Professeur Agrégé de clinique, Université de Montréal

Hémato-oncologue pédiatrique, Centre Hospitalier Universitaire Sainte-Justine, Montréal

 

 

 

Le gliome infiltrant du tronc cérébral est une tumeur localisée dans le tronc cérébral. Le tronc cérébral est la partie du cerveau qui connecte le cervelet à la moelle épinière. La majorité des tumeurs du tronc cérébral infiltrent le tronc de manière diffuse et par conséquent ne sont pas opérables. « Gliome » est le nom donné à toute tumeur qui provient du tissu de soutien appelé glie et qui soutient les neurones et participe à leur fonctionnement normal.
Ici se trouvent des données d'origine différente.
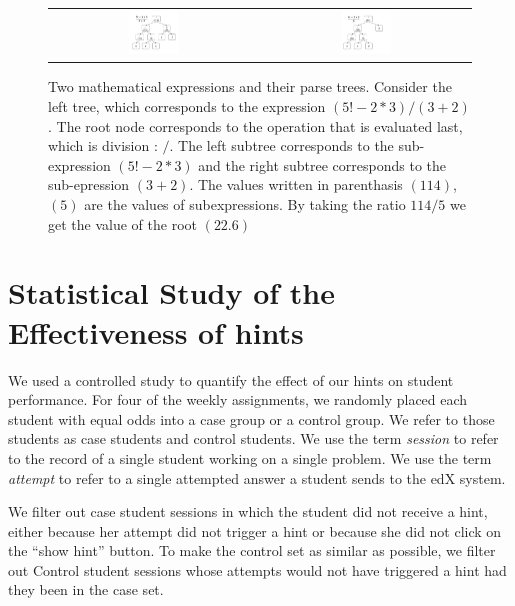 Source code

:\documentclass{sigchi}
\begin{document}
\begin{figure}[ht]
  \centering
   \begin{tabular}{c c}
		\includegraphics[width=0.25\textwidth]{image/ParseTrees1.png} &
		\includegraphics[width=0.25\textwidth]{image/ParseTrees2.png}
	\end{tabular}
   \caption{Two mathematical expressions and their parse
     trees. Consider the left tree, which corresponds to the
     expression $(5!-2*3)/(3+2)$. The root node corresponds to the
     operation that is evaluated last, which is division : $/$. The
     left subtree corresponds to the sub-expression $(5!-2*3)$ and the
     right subtree corresponds to the sub-epression $(3+2)$. The
     values written in parenthasis $(114)$,$(5)$ are the values of
     subexpressions. By taking the ratio $114/5$ we get the value of
     the root $(22.6)$}
   \label{fig:parse_tree}
\end{figure}

\section{Statistical Study of the Effectiveness of hints}

We used a controlled study to quantify the effect of our hints on
student performance. For four of the weekly assignments, we randomly
placed each student with equal odds into a case group or a control
group. We refer to those students as case students and control
students.  We use the term {\em session} to refer to the record of a
single student working on a single problem. We use the term {\em
  attempt} to refer to a single attempted answer a student sends to
the edX system.

We filter out case student sessions in which the student did not
receive a hint, either because her attempt did not trigger a hint or
because she did not click on the ``show hint'' button.  To make the
control set as similar as possible, we filter out Control student
sessions whose attempts would not have triggered a hint had they been
in the case set.
\end{document}
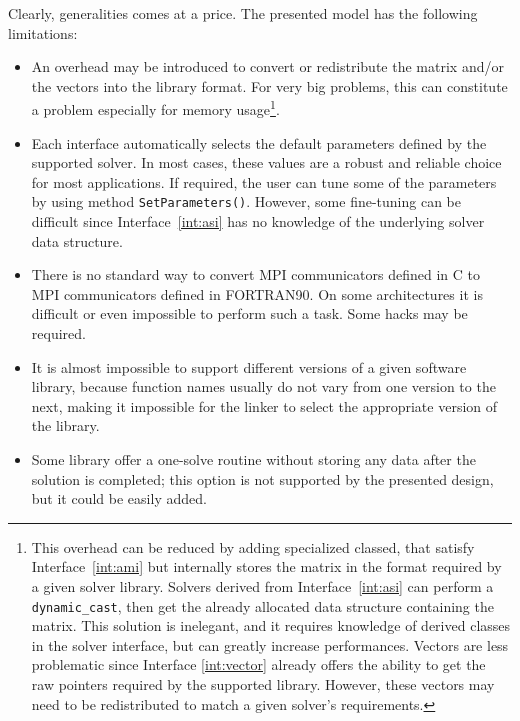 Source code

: \documentclass[acmtocl]{acmtrans2m}
\begin{document}
Clearly,  generalities comes at a price. The presented model has the following
limitations:
\begin{itemize}
\item
An overhead may be introduced to convert or redistribute the matrix and/or the
vectors into the library format. For very big problems, this can constitute a
problem especially for memory usage\footnote{
This overhead can be reduced by adding specialized classed, that satisfy
  Interface~\ref{int:ami} but internally stores the matrix in the format
  required by a given solver library. Solvers derived from
  Interface~\ref{int:asi} can perform a {\tt
    dynamic\_cast}, then get the already allocated data structure containing
  the matrix. This solution is inelegant, and it requires knowledge of derived
  classes in the solver interface, but can greatly increase performances.
  Vectors are less problematic since Interface \ref{int:vector} already
  offers the ability to get the raw pointers required by the supported library. However, these vectors may
  need to be redistributed to match a given solver's requirements.}.
\item 
Each interface automatically selects the default parameters defined by the
supported solver. In most cases, these values are a robust and reliable choice
for most applications. If required, the user can tune some of the parameters
by using method \verb!SetParameters()!. However, some fine-tuning can be
difficult since Interface~\ref{int:asi} has no knowledge of the underlying
solver data structure.

\item There
  is no standard way to 
  convert MPI communicators defined in C to MPI communicators defined
  in FORTRAN90. On some architectures it is difficult or even
  impossible to perform such a task. Some hacks may be required.

\item 
It is almost impossible to support different versions of a given software
library, because
function names usually do not vary from one version to the
next, making it impossible for the linker to select the
  appropriate version of the library.

%
%
\item
Some library offer a one-solve routine without storing any data after the
solution is completed; this option is not  supported
by the presented design, but it could be easily added.


\end{itemize}
\end{document}
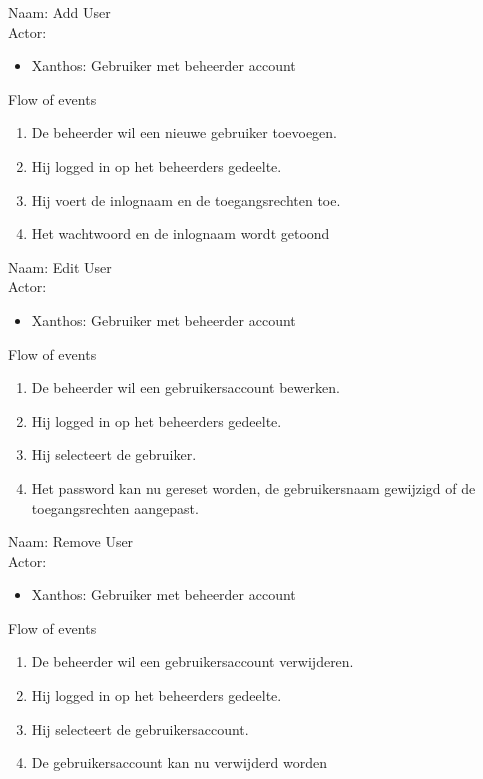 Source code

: \item   Naam: Add User  \\
	Actor:
	\begin{itemize}
		\item Xanthos: Gebruiker met beheerder account
	\end{itemize}
	Flow of events
	\begin{enumerate}
	  \item De beheerder wil een nieuwe gebruiker toevoegen.
		\item Hij logged in op het beheerders gedeelte.
		\item Hij voert de inlognaam en de toegangsrechten toe.
		\item Het wachtwoord en de inlognaam wordt getoond
	\end{enumerate}
	


\item   Naam: Edit User  \\
	Actor:
	\begin{itemize}
		\item Xanthos: Gebruiker met beheerder account
	\end{itemize}
	Flow of events
	\begin{enumerate}
	  \item De beheerder wil een gebruikersaccount bewerken.
		\item Hij logged in op het beheerders gedeelte.
		\item Hij selecteert de gebruiker.
		\item Het password kan nu gereset worden, de gebruikersnaam gewijzigd of de toegangsrechten aangepast.
	\end{enumerate}



\item   Naam: Remove User  \\
	Actor:
	\begin{itemize}
		\item Xanthos: Gebruiker met beheerder account
	\end{itemize}
	Flow of events
	\begin{enumerate}
	  \item De beheerder wil een gebruikersaccount verwijderen.
		\item Hij logged in op het beheerders gedeelte.
		\item Hij selecteert de gebruikersaccount.
		\item De gebruikersaccount kan nu verwijderd worden
	\end{enumerate}
	

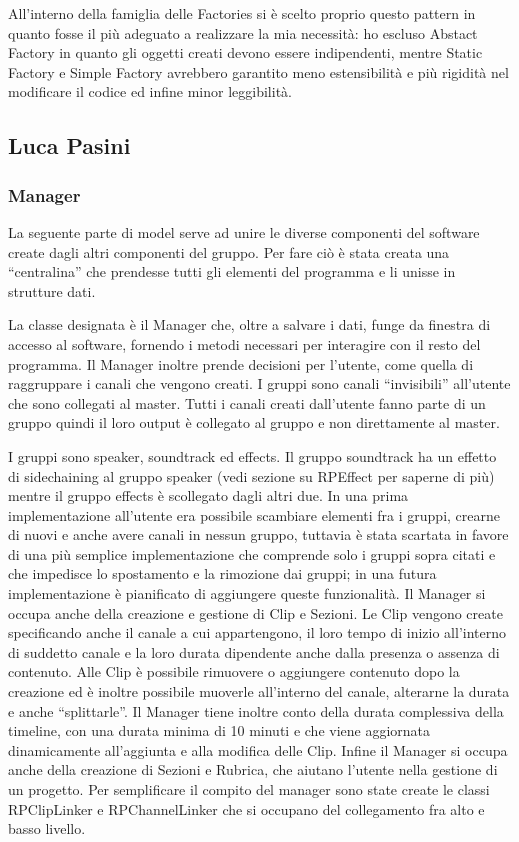 \documentclass[a4paper,12pt]{report}
\begin{document}
All’interno della famiglia delle Factories si è scelto proprio questo pattern in quanto fosse il più adeguato a realizzare la mia necessità: ho escluso Abstact Factory in quanto gli oggetti creati devono essere indipendenti, mentre Static Factory e Simple Factory avrebbero garantito meno estensibilità e più rigidità nel modificare il codice ed infine minor leggibilità.
\endsubsubsection
\endsubsection

\subsection{Luca Pasini}
\subsubsection{Manager}
La seguente parte di model serve ad unire le diverse componenti del software create dagli altri componenti del gruppo. Per fare ciò è stata creata una “centralina” che prendesse tutti gli elementi del programma e li unisse in strutture dati. 

La classe designata è il Manager che, oltre a salvare i dati, funge da finestra di accesso al software, fornendo i metodi necessari per interagire con il resto del programma. Il Manager inoltre prende decisioni per l’utente, come quella di raggruppare i canali che vengono creati. I gruppi sono canali “invisibili” all’utente che sono collegati al master. Tutti i canali creati dall’utente fanno parte di un gruppo quindi il loro output è collegato al gruppo e non direttamente al master.

I gruppi sono speaker, soundtrack ed effects. Il gruppo soundtrack ha un effetto di sidechaining al gruppo speaker (vedi sezione su RPEffect per saperne di più) mentre il gruppo effects è scollegato dagli altri due. In una prima implementazione all’utente era possibile scambiare elementi fra i gruppi, crearne di nuovi e anche avere canali in nessun gruppo, tuttavia è stata scartata in favore di una più semplice implementazione che comprende solo i gruppi sopra citati e che impedisce lo spostamento e la rimozione dai gruppi; in una futura implementazione è pianificato di aggiungere queste funzionalità. Il Manager si occupa anche della creazione e gestione di Clip e Sezioni. Le Clip vengono create specificando anche il canale a cui appartengono, il loro tempo di inizio all’interno di suddetto canale e la loro durata dipendente anche dalla presenza o assenza di contenuto. Alle Clip è possibile rimuovere o aggiungere contenuto dopo la creazione ed è inoltre possibile muoverle all’interno del canale, alterarne la durata e anche “splittarle”. Il Manager tiene inoltre conto della durata complessiva della timeline, con una durata minima di 10 minuti e che viene aggiornata dinamicamente all’aggiunta e alla modifica delle Clip. Infine il Manager si occupa anche della creazione di Sezioni e Rubrica, che aiutano l’utente nella gestione di un progetto. Per semplificare il compito del manager sono state create le classi RPClipLinker e RPChannelLinker che si occupano del collegamento fra alto e basso livello.
\end{document}
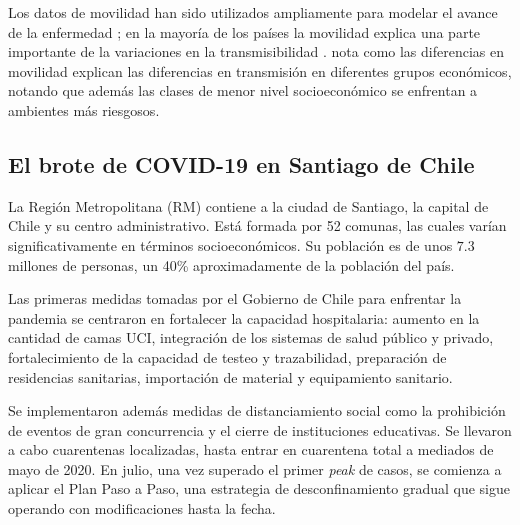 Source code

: Los datos de movilidad han sido utilizados ampliamente para modelar el avance de la enfermedad \cite{Lai2020}\cite{Kraemer2020}\cite{Chinazzi2020}; en la mayoría de los países la movilidad explica una parte importante de la variaciones en la transmisibilidad \cite{Nouvellet2021}. \cite{Chang2021} nota como las diferencias en movilidad explican las diferencias en transmisión en diferentes grupos económicos, notando que además las clases de menor nivel socioeconómico se enfrentan a ambientes más riesgosos.




\subsection{El brote de COVID-19 en Santiago de Chile }

La Región Metropolitana (RM) contiene a la ciudad de Santiago, la capital de Chile y su centro administrativo. Está formada por 52 comunas, las cuales varían significativamente en términos socioeconómicos. Su población es de unos \(7.3\) millones de personas, un 40\% aproximadamente de la población del país.

Las primeras medidas tomadas por el Gobierno de Chile para enfrentar la pandemia se centraron en fortalecer la capacidad hospitalaria: aumento en la cantidad de camas UCI, integración de los sistemas de salud público y privado, fortalecimiento de la capacidad de testeo y trazabilidad, preparación de residencias sanitarias, importación de material y equipamiento sanitario.

Se implementaron además \cite{Tariq2021a} medidas de distanciamiento social como la prohibición de eventos de gran concurrencia y el cierre de instituciones educativas. Se llevaron a cabo cuarentenas localizadas, hasta entrar en cuarentena total a mediados de mayo de 2020. En julio, una vez superado el primer \textit{peak} de casos, se comienza a aplicar el Plan Paso a Paso, una estrategia de desconfinamiento  gradual que sigue operando con modificaciones hasta la fecha.

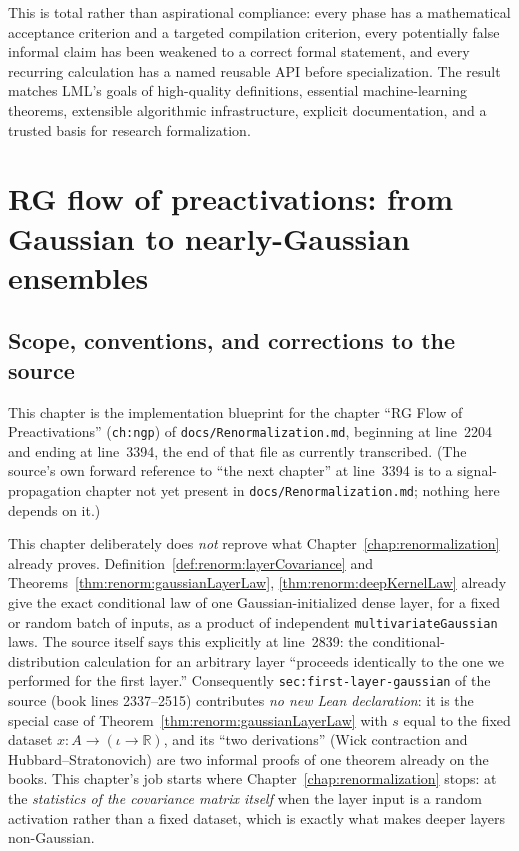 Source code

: This is total rather than aspirational compliance: every phase has a mathematical acceptance
criterion and a targeted compilation criterion, every potentially false informal claim has been
weakened to a correct formal statement, and every recurring calculation has a named reusable API
before specialization.  The result matches LML's goals of high-quality definitions, essential
machine-learning theorems, extensible algorithmic infrastructure, explicit documentation, and a
trusted basis for research formalization.

\chapter{RG flow of preactivations: from Gaussian to nearly-Gaussian ensembles}
\label{chap:rg-flow-preactivations}

\section{Scope, conventions, and corrections to the source}

This chapter is the implementation blueprint for the chapter ``RG Flow of Preactivations''
(\texttt{ch:ngp}) of \texttt{docs/Renormalization.md}, beginning at line~2204 and ending at
line~3394, the end of that file as currently transcribed.  (The source's own forward reference to
``the next chapter'' at line~3394 is to a signal-propagation chapter not yet present in
\texttt{docs/Renormalization.md}; nothing here depends on it.)

This chapter deliberately does \emph{not} reprove what Chapter~\ref{chap:renormalization} already
proves.  Definition~\ref{def:renorm:layerCovariance} and
Theorems~\ref{thm:renorm:gaussianLayerLaw}, \ref{thm:renorm:deepKernelLaw} already give the exact
conditional law of one Gaussian-initialized dense layer, for a fixed or random batch of inputs,
as a product of independent \texttt{multivariateGaussian} laws.  The source itself says this
explicitly at line~2839: the conditional-distribution calculation for an arbitrary layer ``proceeds
identically to the one we performed for the first layer.''  Consequently
\texttt{sec:first-layer-gaussian} of the source (book lines 2337--2515) contributes \emph{no new
Lean declaration}: it is the
special case of Theorem~\ref{thm:renorm:gaussianLayerLaw} with $s$ equal to the fixed dataset
$x:A\to(\iota\to\mathbb R)$, and its ``two derivations'' (Wick contraction and
Hubbard--Stratonovich) are two informal proofs of one theorem already on the books.  This
chapter's job starts where Chapter~\ref{chap:renormalization} stops: at the \emph{statistics of
the covariance matrix itself} when the layer input is a random activation rather than a fixed
dataset, which is exactly what makes deeper layers non-Gaussian.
Le tronc cérébral contient toutes les fibres de connexion entre le cerveau et la moelle épinière, mais aussi d’importantes structures impliquées dans les mouvements des yeux, la sensibilité et la motricité du visage, la déglutition et le contrôle de la respiration.

 

La survie médiane des enfants diagnostiqués avec un GITC est de 9 mois. Les survies à 1 et 2 ans sont respectivement de 30 % et 10 %. Ces statistiques font de cette tumeur pédiatrique une des plus dévastatrices. S’agissant d’une tumeur rare, la création et la mise en place d’un registre international sont primordiales pour mieux connaitre cette tumeur et encourager la recherche. Au Québec, on estime que chaque année 1 à 2 enfants sont diagnostiqués avec un GITC.

 

À ce jour, le traitement standard du GITC consiste habituellement en 6 semaines de radiothérapie, qui améliore souvent les symptômes cliniques. Malheureusement, la tumeur récidive dans les 6 à 9 mois après la radiothérapie avec une progression souvent rapide et fatale.

 

Dans cette quête pour la guérison, les enfants atteints de GITC doivent souvent passer d’un traitement expérimental à un autre, endurant ainsi beaucoup de traitements avec des effets indésirables parfois éprouvants pour eux-mêmes et leur entourage.

 

Alors que les facultés intellectuelles restent intactes, le GITC gruge peu à peu les fonctions motrices, provoquant une paralysie partielle, des difficultés de parole, des troubles de déglutition et des problèmes respiratoires. Ceci est d’autant plus douloureux que ces enfants sont conscients de leur détérioration inexorable. La recherche pour la guérison commence ici et maintenant…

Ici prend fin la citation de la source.